» Collected data:

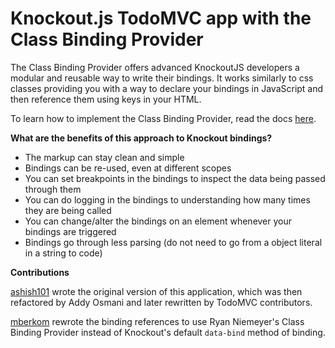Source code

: # Knockout.js TodoMVC app with the Class Binding Provider

The Class Binding Provider offers advanced KnockoutJS developers a modular and reusable way to write their bindings.  It works similarly to css classes providing you with a way to declare your bindings in JavaScript and then reference them using keys in your HTML.  

To learn how to implement the Class Binding Provider, read the docs [here](https://github.com/rniemeyer/knockout-classBindingProvider).

**What are the benefits of this approach to Knockout bindings?**

* The markup can stay clean and simple
* Bindings can be re-used, even at different scopes
* You can set breakpoints in the bindings to inspect the data being passed through them
* You can do logging in the bindings to understanding how many times they are being called
* You can change/alter the bindings on an element whenever your bindings are triggered
* Bindings go through less parsing (do not need to go from a object literal in a string to code)

**Contributions**

[ashish101](https://github.com/ashish01/knockoutjs-todos) wrote the original version of this application, which was then refactored by Addy Osmani and later rewritten by TodoMVC contributors.

[mberkom](https://github.com/mberkom) rewrote the binding references to use Ryan Niemeyer's Class Binding Provider instead of Knockout's default `data-bind` method of binding.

» Work required: Copy out the range of lines above starting at the line with "clean and simple" and ending at the line with "passed through them", exactly and including both.

» Solution:
* The markup can stay clean and simple
* Bindings can be re-used, even at different scopes
* You can set breakpoints in the bindings to inspect the data being passed through them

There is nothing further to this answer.